Task statement: Retype, word for word, each line between the lines holding "square blocks unnecessary." and "Since $\mu'(\mu,s)$ is", inclusive, and leave the rest of the data alone.

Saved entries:
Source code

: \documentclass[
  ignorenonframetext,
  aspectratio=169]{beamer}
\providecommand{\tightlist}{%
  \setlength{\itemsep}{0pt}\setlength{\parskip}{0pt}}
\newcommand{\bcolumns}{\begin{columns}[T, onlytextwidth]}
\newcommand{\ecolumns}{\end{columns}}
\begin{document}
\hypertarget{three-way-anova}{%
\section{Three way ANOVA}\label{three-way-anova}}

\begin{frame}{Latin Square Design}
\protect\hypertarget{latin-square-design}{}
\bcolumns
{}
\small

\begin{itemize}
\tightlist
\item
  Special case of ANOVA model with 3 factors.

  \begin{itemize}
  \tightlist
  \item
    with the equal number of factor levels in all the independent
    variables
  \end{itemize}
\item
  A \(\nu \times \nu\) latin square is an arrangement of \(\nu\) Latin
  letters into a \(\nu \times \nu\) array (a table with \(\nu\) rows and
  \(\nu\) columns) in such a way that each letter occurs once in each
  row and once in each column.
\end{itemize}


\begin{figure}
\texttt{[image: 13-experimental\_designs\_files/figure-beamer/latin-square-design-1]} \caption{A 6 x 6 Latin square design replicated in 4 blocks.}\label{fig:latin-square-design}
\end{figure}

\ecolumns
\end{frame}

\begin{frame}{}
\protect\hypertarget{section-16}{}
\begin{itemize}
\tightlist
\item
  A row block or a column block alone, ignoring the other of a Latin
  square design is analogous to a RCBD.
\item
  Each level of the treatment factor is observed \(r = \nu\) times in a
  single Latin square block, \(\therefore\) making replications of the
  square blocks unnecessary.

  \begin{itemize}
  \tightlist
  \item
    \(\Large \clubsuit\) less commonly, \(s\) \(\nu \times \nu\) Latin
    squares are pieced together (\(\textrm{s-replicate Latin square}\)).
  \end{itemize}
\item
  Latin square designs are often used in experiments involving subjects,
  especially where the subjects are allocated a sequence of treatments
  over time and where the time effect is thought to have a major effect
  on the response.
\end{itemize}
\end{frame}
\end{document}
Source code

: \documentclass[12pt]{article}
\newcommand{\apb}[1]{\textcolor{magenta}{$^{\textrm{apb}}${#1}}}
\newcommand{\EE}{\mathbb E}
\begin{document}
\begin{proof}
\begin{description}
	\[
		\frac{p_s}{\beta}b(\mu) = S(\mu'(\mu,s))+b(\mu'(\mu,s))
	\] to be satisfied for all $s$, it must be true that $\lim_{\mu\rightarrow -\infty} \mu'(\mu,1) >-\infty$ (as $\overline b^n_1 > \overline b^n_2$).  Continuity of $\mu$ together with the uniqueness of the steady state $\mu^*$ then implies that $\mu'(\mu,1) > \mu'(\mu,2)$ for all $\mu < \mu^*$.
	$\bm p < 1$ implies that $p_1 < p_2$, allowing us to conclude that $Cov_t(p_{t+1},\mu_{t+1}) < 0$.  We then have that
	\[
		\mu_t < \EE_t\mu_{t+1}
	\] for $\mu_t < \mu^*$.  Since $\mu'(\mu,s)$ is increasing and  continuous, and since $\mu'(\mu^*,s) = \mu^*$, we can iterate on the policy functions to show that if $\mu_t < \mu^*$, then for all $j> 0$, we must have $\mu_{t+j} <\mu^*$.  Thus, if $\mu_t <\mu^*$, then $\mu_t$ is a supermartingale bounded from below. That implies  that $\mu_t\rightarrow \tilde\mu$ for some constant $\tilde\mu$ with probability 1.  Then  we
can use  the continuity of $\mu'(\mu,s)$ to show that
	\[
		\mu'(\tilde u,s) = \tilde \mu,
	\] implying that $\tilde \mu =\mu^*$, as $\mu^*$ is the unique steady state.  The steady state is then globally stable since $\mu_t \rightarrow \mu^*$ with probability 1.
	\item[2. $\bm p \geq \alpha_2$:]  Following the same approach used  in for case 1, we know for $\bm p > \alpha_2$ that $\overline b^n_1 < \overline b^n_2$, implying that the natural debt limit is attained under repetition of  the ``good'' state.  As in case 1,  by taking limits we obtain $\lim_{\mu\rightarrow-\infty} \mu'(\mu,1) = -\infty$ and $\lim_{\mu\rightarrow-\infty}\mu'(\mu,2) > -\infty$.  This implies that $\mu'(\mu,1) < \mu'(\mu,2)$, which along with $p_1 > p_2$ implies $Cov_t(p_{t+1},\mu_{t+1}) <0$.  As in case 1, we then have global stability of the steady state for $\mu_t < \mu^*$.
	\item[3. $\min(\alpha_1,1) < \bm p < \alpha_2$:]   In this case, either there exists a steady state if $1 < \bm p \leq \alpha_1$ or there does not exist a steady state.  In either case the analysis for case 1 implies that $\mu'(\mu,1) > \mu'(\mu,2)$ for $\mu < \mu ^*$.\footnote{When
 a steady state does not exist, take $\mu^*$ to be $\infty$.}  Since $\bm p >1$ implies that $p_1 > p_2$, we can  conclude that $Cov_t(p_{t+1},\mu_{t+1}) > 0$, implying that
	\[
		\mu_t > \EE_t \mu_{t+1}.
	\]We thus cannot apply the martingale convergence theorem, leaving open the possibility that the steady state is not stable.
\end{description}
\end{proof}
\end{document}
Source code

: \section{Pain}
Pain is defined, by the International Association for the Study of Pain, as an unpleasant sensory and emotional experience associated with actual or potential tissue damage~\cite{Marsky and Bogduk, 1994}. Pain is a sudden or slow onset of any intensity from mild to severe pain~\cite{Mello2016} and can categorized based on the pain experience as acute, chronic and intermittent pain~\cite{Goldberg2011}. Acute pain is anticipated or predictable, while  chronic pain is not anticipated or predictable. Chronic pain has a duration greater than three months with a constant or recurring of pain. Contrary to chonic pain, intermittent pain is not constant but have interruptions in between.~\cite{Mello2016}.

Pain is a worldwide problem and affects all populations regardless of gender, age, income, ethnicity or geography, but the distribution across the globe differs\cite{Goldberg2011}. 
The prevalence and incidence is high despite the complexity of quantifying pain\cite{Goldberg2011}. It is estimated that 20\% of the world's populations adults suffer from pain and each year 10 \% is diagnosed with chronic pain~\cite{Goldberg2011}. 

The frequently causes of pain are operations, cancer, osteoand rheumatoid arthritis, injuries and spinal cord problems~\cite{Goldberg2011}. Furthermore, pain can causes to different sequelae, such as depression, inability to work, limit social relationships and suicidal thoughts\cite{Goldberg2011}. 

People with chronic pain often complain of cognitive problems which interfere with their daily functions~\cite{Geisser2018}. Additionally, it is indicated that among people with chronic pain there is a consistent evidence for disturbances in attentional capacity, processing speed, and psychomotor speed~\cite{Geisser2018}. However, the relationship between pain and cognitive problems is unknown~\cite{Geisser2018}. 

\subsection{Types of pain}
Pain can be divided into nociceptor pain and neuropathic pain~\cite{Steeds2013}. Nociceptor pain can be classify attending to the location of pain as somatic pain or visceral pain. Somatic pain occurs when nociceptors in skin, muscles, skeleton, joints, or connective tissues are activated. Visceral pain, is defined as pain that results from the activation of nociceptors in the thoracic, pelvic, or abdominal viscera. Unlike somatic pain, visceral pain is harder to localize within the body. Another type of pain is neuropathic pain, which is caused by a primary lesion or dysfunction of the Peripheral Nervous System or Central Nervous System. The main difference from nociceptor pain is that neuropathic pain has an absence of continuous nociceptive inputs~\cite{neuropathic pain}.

Answer section:
  square blocks unnecessary.

  \begin{itemize}
  \tightlist
  \item
    \(\Large \clubsuit\) less commonly, \(s\) \(\nu \times \nu\) Latin
    squares are pieced together (\(\textrm{s-replicate Latin square}\)).
  \end{itemize}
\item
  Latin square designs are often used in experiments involving subjects,
  especially where the subjects are allocated a sequence of treatments
  over time and where the time effect is thought to have a major effect
  on the response.
\end{itemize}
\end{frame}
\end{document}
Source code

: \documentclass[12pt]{article}
\newcommand{\apb}[1]{\textcolor{magenta}{$^{\textrm{apb}}${#1}}}
\newcommand{\EE}{\mathbb E}
\begin{document}
\begin{proof}
\begin{description}
	\[
		\frac{p_s}{\beta}b(\mu) = S(\mu'(\mu,s))+b(\mu'(\mu,s))
	\] to be satisfied for all $s$, it must be true that $\lim_{\mu\rightarrow -\infty} \mu'(\mu,1) >-\infty$ (as $\overline b^n_1 > \overline b^n_2$).  Continuity of $\mu$ together with the uniqueness of the steady state $\mu^*$ then implies that $\mu'(\mu,1) > \mu'(\mu,2)$ for all $\mu < \mu^*$.
	$\bm p < 1$ implies that $p_1 < p_2$, allowing us to conclude that $Cov_t(p_{t+1},\mu_{t+1}) < 0$.  We then have that
	\[
		\mu_t < \EE_t\mu_{t+1}
	\] for $\mu_t < \mu^*$.  Since $\mu'(\mu,s)$ is increasing and  continuous, and since $\mu'(\mu^*,s) = \mu^*$, we can iterate on the policy functions to show that if $\mu_t < \mu^*$, then for all $j> 0$, we must have $\mu_{t+j} <\mu^*$.  Thus, if $\mu_t <\mu^*$, then $\mu_t$ is a supermartingale bounded from below. That implies  that $\mu_t\rightarrow \tilde\mu$ for some constant $\tilde\mu$ with probability 1.  Then  we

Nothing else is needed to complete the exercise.